# TASK OBJECTIVE
Make an exact copy of all the entries shown below.

Plain-text document sources:
===============

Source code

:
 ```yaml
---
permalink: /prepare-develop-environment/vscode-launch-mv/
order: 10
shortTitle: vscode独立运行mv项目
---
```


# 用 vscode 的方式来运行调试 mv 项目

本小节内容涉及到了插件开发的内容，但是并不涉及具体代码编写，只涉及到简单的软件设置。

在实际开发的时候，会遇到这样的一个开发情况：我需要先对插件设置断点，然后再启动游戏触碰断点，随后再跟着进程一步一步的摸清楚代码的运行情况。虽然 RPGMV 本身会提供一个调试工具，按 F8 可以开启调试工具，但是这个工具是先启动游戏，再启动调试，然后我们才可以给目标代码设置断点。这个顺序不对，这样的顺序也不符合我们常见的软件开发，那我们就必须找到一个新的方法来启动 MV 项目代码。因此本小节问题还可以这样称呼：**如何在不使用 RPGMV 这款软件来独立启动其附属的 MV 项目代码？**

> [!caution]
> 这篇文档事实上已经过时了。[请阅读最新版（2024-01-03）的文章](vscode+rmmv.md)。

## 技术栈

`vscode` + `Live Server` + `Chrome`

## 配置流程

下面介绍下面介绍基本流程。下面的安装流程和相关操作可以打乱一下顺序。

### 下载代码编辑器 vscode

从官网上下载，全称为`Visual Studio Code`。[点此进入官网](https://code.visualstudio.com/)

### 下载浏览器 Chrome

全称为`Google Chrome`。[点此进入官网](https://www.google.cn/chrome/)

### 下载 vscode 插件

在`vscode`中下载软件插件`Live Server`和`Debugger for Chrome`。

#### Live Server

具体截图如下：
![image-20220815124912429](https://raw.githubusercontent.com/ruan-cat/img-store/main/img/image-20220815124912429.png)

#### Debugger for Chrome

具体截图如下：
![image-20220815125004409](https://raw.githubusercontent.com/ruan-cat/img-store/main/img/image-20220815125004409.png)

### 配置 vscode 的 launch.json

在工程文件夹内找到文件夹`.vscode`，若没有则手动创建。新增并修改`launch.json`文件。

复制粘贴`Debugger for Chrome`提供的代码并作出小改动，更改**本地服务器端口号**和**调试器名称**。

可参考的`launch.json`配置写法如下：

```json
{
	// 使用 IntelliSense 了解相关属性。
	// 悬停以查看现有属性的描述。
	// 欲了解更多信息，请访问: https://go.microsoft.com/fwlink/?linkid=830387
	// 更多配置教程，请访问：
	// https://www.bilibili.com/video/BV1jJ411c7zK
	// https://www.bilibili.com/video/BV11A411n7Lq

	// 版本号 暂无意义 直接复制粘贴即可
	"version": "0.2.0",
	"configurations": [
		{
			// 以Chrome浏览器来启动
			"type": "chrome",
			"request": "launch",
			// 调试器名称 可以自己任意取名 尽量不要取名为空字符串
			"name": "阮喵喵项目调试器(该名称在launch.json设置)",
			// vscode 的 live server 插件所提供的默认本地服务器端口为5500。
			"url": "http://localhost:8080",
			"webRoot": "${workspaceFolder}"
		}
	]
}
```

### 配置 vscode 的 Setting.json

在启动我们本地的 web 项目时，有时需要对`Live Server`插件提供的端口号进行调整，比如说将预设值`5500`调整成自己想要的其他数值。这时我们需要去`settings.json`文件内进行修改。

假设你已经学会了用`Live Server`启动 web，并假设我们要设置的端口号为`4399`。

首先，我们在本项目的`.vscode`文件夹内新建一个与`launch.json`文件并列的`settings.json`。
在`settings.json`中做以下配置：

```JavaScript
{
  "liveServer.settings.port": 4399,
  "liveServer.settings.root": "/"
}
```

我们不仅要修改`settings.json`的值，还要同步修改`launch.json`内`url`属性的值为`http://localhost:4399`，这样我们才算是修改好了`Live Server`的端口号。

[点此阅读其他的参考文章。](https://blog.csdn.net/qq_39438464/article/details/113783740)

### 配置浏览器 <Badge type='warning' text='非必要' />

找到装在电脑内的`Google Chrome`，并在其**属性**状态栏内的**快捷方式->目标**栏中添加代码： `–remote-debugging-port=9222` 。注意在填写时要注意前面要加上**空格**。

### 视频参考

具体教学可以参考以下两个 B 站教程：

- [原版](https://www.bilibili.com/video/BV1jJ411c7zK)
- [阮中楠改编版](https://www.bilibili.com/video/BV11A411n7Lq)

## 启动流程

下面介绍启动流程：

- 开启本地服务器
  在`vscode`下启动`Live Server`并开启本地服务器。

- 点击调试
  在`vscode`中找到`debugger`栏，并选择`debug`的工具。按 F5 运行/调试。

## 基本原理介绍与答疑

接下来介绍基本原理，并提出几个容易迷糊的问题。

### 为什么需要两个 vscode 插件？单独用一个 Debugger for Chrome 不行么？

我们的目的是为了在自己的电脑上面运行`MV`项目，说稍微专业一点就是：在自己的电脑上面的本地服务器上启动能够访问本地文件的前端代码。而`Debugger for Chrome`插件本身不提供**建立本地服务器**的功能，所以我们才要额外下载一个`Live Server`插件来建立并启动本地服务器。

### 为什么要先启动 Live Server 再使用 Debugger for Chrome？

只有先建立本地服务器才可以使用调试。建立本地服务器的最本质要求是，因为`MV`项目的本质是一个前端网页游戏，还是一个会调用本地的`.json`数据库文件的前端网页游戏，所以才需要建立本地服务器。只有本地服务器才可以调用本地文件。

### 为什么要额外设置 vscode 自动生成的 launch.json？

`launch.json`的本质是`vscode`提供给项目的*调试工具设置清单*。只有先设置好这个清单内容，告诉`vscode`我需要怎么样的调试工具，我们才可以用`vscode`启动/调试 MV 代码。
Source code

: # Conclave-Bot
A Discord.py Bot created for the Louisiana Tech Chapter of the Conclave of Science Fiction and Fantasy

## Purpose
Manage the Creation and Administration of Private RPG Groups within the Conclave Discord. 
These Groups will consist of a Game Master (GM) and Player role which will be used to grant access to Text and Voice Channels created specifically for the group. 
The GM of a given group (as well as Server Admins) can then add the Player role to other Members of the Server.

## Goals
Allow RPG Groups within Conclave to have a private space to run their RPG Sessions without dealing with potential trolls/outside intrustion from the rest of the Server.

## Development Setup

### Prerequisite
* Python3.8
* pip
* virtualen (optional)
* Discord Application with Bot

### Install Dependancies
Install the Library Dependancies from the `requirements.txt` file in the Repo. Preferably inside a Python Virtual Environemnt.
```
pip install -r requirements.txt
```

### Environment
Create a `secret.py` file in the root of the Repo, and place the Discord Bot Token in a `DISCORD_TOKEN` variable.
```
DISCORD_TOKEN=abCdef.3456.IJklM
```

===============

# YOUR SOLUTION
Source code

:
 ```yaml
---
permalink: /prepare-develop-environment/vscode-launch-mv/
order: 10
shortTitle: vscode独立运行mv项目
---
```


# 用 vscode 的方式来运行调试 mv 项目

本小节内容涉及到了插件开发的内容，但是并不涉及具体代码编写，只涉及到简单的软件设置。

在实际开发的时候，会遇到这样的一个开发情况：我需要先对插件设置断点，然后再启动游戏触碰断点，随后再跟着进程一步一步的摸清楚代码的运行情况。虽然 RPGMV 本身会提供一个调试工具，按 F8 可以开启调试工具，但是这个工具是先启动游戏，再启动调试，然后我们才可以给目标代码设置断点。这个顺序不对，这样的顺序也不符合我们常见的软件开发，那我们就必须找到一个新的方法来启动 MV 项目代码。因此本小节问题还可以这样称呼：**如何在不使用 RPGMV 这款软件来独立启动其附属的 MV 项目代码？**

> [!caution]
> 这篇文档事实上已经过时了。[请阅读最新版（2024-01-03）的文章](vscode+rmmv.md)。

## 技术栈

`vscode` + `Live Server` + `Chrome`

## 配置流程

下面介绍下面介绍基本流程。下面的安装流程和相关操作可以打乱一下顺序。

### 下载代码编辑器 vscode

从官网上下载，全称为`Visual Studio Code`。[点此进入官网](https://code.visualstudio.com/)

### 下载浏览器 Chrome

全称为`Google Chrome`。[点此进入官网](https://www.google.cn/chrome/)

### 下载 vscode 插件

在`vscode`中下载软件插件`Live Server`和`Debugger for Chrome`。

#### Live Server

具体截图如下：
![image-20220815124912429](https://raw.githubusercontent.com/ruan-cat/img-store/main/img/image-20220815124912429.png)

#### Debugger for Chrome

具体截图如下：
![image-20220815125004409](https://raw.githubusercontent.com/ruan-cat/img-store/main/img/image-20220815125004409.png)

### 配置 vscode 的 launch.json

在工程文件夹内找到文件夹`.vscode`，若没有则手动创建。新增并修改`launch.json`文件。

复制粘贴`Debugger for Chrome`提供的代码并作出小改动，更改**本地服务器端口号**和**调试器名称**。

可参考的`launch.json`配置写法如下：

```json
{
	// 使用 IntelliSense 了解相关属性。
	// 悬停以查看现有属性的描述。
	// 欲了解更多信息，请访问: https://go.microsoft.com/fwlink/?linkid=830387
	// 更多配置教程，请访问：
	// https://www.bilibili.com/video/BV1jJ411c7zK
	// https://www.bilibili.com/video/BV11A411n7Lq

	// 版本号 暂无意义 直接复制粘贴即可
	"version": "0.2.0",
	"configurations": [
		{
			// 以Chrome浏览器来启动
			"type": "chrome",
			"request": "launch",
			// 调试器名称 可以自己任意取名 尽量不要取名为空字符串
			"name": "阮喵喵项目调试器(该名称在launch.json设置)",
			// vscode 的 live server 插件所提供的默认本地服务器端口为5500。
			"url": "http://localhost:8080",
			"webRoot": "${workspaceFolder}"
		}
	]
}
```

### 配置 vscode 的 Setting.json

在启动我们本地的 web 项目时，有时需要对`Live Server`插件提供的端口号进行调整，比如说将预设值`5500`调整成自己想要的其他数值。这时我们需要去`settings.json`文件内进行修改。

假设你已经学会了用`Live Server`启动 web，并假设我们要设置的端口号为`4399`。

首先，我们在本项目的`.vscode`文件夹内新建一个与`launch.json`文件并列的`settings.json`。
在`settings.json`中做以下配置：

```JavaScript
{
  "liveServer.settings.port": 4399,
  "liveServer.settings.root": "/"
}
```

我们不仅要修改`settings.json`的值，还要同步修改`launch.json`内`url`属性的值为`http://localhost:4399`，这样我们才算是修改好了`Live Server`的端口号。

[点此阅读其他的参考文章。](https://blog.csdn.net/qq_39438464/article/details/113783740)

### 配置浏览器 <Badge type='warning' text='非必要' />

找到装在电脑内的`Google Chrome`，并在其**属性**状态栏内的**快捷方式->目标**栏中添加代码： `–remote-debugging-port=9222` 。注意在填写时要注意前面要加上**空格**。

### 视频参考

具体教学可以参考以下两个 B 站教程：

- [原版](https://www.bilibili.com/video/BV1jJ411c7zK)
- [阮中楠改编版](https://www.bilibili.com/video/BV11A411n7Lq)

## 启动流程

下面介绍启动流程：

- 开启本地服务器
  在`vscode`下启动`Live Server`并开启本地服务器。

- 点击调试
  在`vscode`中找到`debugger`栏，并选择`debug`的工具。按 F5 运行/调试。

## 基本原理介绍与答疑

接下来介绍基本原理，并提出几个容易迷糊的问题。

### 为什么需要两个 vscode 插件？单独用一个 Debugger for Chrome 不行么？

我们的目的是为了在自己的电脑上面运行`MV`项目，说稍微专业一点就是：在自己的电脑上面的本地服务器上启动能够访问本地文件的前端代码。而`Debugger for Chrome`插件本身不提供**建立本地服务器**的功能，所以我们才要额外下载一个`Live Server`插件来建立并启动本地服务器。

### 为什么要先启动 Live Server 再使用 Debugger for Chrome？

只有先建立本地服务器才可以使用调试。建立本地服务器的最本质要求是，因为`MV`项目的本质是一个前端网页游戏，还是一个会调用本地的`.json`数据库文件的前端网页游戏，所以才需要建立本地服务器。只有本地服务器才可以调用本地文件。

### 为什么要额外设置 vscode 自动生成的 launch.json？

`launch.json`的本质是`vscode`提供给项目的*调试工具设置清单*。只有先设置好这个清单内容，告诉`vscode`我需要怎么样的调试工具，我们才可以用`vscode`启动/调试 MV 代码。
Source code

: # Conclave-Bot
A Discord.py Bot created for the Louisiana Tech Chapter of the Conclave of Science Fiction and Fantasy

## Purpose
Manage the Creation and Administration of Private RPG Groups within the Conclave Discord. 
These Groups will consist of a Game Master (GM) and Player role which will be used to grant access to Text and Voice Channels created specifically for the group. 
The GM of a given group (as well as Server Admins) can then add the Player role to other Members of the Server.

## Goals
Allow RPG Groups within Conclave to have a private space to run their RPG Sessions without dealing with potential trolls/outside intrustion from the rest of the Server.

## Development Setup

### Prerequisite
* Python3.8
* pip
* virtualen (optional)
* Discord Application with Bot

### Install Dependancies
Install the Library Dependancies from the `requirements.txt` file in the Repo. Preferably inside a Python Virtual Environemnt.
```
pip install -r requirements.txt
```

### Environment
Create a `secret.py` file in the root of the Repo, and place the Discord Bot Token in a `DISCORD_TOKEN` variable.
```
DISCORD_TOKEN=abCdef.3456.IJklM
```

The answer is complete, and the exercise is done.